2005 was ‘wake-up call’ for Ministries for Aging, supporters

Butch Blume

What a difference a year makes.

In early 2005, South Carolina Baptist Ministries for the Aging was on the ropes, and the talk – often emotional – was of selling Bethea Baptist Retirement Community in Darlington and Martha Franks Baptist Retirement Center in Laurens in order to pay the bills.

SCBMA, the retirement homes’ umbrella organization, struggled under the weight of mounting budget deficits, a burden exacerbated by the crush of $6 million in long-term bond debt.

SCBMA’s board of trustees terminated their contract with the ministry’s president, and board chairman Steve Williams, a pastor, led a statewide campaign exhorting South Carolina Baptists to “vote with their pocketbooks” on the future of the ministry.

The ministry’s comeback was kick-started in early 2005 with a surprise allocation of $440,000 from the South Carolina Baptist Convention, and in May Baptists responded in kind by giving more than $1.2 million through the Mother’s Day Offering.

Now, almost a year later, SCBMA is operating in the black, but still needs a strong Mother’s Day Offering – a minimum of $750,000, according to new ministry president Richard McLawhorn – in order to stay on track toward good fiscal health.

“We’re not out of the woods yet” is McLawhorn’s constant refrain.

“Last year’s offering sent a message in two ways,” he said. “First, it said to everyone in the state that Baptists were standing up for this ministry.
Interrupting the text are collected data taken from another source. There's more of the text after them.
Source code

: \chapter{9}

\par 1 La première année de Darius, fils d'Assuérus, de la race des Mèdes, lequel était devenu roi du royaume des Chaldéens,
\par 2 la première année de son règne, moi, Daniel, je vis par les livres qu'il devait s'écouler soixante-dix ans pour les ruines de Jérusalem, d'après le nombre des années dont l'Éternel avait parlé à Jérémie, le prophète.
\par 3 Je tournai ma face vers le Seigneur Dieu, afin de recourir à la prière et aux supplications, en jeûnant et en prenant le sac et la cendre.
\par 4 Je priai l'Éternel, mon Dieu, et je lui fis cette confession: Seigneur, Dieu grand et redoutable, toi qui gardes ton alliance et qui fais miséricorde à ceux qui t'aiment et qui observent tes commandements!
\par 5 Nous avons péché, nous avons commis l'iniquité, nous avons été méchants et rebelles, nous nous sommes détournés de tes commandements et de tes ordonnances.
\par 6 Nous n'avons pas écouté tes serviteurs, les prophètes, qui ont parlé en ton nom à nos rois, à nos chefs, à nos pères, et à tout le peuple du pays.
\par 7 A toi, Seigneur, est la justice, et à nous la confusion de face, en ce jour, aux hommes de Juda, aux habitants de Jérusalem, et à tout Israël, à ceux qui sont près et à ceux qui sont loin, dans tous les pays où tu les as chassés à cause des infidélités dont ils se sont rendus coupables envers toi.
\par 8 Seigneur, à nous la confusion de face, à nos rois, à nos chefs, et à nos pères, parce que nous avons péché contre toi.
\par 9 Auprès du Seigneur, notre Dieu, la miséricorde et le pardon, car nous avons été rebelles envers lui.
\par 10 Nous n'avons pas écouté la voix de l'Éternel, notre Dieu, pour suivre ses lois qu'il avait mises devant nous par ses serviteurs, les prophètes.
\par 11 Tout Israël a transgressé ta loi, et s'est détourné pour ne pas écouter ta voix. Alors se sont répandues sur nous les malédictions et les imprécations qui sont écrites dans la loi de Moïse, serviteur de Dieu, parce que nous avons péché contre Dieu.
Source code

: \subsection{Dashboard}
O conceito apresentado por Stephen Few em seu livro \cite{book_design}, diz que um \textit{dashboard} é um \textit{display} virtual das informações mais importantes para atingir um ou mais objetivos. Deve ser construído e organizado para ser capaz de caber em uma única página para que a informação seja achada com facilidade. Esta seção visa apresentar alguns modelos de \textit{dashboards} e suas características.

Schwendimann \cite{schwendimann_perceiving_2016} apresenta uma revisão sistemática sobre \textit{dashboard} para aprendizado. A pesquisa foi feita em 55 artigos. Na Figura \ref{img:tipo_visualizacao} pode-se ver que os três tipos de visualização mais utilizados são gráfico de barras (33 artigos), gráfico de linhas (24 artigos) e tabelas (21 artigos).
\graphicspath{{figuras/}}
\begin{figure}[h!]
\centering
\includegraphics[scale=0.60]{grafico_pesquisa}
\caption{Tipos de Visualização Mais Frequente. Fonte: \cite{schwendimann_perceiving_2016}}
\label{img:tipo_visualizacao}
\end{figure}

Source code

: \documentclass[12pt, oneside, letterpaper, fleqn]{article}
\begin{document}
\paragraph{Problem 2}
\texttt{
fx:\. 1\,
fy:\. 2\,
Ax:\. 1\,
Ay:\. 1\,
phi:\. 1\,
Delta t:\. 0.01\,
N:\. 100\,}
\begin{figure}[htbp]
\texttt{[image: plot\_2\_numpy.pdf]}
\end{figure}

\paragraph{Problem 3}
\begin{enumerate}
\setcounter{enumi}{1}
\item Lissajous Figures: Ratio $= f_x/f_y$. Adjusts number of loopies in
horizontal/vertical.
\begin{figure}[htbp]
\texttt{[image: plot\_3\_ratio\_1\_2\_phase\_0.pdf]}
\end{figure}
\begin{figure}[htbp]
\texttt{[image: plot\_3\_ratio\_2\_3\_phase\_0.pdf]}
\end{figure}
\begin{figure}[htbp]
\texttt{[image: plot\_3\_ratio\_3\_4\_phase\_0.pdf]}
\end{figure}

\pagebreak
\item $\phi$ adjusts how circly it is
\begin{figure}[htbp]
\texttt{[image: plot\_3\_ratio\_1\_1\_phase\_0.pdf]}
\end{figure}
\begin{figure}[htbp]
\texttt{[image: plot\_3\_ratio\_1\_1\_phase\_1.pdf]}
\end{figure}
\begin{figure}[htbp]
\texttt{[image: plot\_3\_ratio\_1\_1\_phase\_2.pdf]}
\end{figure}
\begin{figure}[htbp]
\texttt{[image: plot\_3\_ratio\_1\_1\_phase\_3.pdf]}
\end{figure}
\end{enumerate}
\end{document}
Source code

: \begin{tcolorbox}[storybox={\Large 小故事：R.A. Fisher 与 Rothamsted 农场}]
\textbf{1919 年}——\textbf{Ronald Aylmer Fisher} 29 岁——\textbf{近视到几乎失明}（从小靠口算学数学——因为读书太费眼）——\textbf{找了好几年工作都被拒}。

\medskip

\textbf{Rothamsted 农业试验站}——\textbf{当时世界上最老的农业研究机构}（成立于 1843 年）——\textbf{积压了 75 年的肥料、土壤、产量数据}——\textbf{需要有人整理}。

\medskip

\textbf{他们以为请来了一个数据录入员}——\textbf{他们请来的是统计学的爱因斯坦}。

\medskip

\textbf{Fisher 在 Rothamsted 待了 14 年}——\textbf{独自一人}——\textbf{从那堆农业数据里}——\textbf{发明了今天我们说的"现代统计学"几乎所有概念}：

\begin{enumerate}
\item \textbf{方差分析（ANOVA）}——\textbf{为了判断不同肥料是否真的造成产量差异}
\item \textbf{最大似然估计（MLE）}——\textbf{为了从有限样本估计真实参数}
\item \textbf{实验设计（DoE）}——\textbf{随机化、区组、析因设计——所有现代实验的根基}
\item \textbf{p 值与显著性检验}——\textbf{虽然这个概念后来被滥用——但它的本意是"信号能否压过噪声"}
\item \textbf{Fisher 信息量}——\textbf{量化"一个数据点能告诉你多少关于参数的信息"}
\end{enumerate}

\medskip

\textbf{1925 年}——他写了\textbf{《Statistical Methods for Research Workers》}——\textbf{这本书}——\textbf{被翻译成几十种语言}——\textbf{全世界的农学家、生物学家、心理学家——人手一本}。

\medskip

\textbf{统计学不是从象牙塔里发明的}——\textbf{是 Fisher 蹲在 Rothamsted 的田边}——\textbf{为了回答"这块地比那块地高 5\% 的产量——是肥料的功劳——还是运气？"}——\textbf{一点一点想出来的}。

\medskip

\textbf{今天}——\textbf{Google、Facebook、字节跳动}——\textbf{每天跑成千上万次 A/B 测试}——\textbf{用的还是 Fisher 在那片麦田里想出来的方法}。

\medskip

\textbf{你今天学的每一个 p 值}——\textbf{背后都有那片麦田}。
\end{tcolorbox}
Secondly, it allowed us to stay in business.

“Now, we’re asking Baptists to support the Mother’s Day Offering again, and I believe they’ll support it.”

If the ministry is not “out of the woods,” it is at least on more solid financial footing. Strict management measures enacted in 2005 have managed to stem the tide of bleeding budgets. A year after Bethea lost $700,000 in the first half of fiscal 2004-05, the ministry now has a modest budget surplus.

Bethea has seen a 55 percent increase in the number of residents in its skilled-care unit and a 130 percent increase in the number of Medicare residents, due in part to increased confidence in the ministry, McLawhorn said.

Still, SCBMA faces the sobering challenge of paying off a long-term construction bond of nearly $6 million. There is also the ongoing struggle to update older buildings and equipment, particularly at the Bethea campus, which is more than 50 years old.

Nevertheless, McLawhorn expresses confidence.

“When I go places, people tell me they want to support the Mother’s Day Offering again,” he said. “That’s what I hear. Last year was a wake-up call.”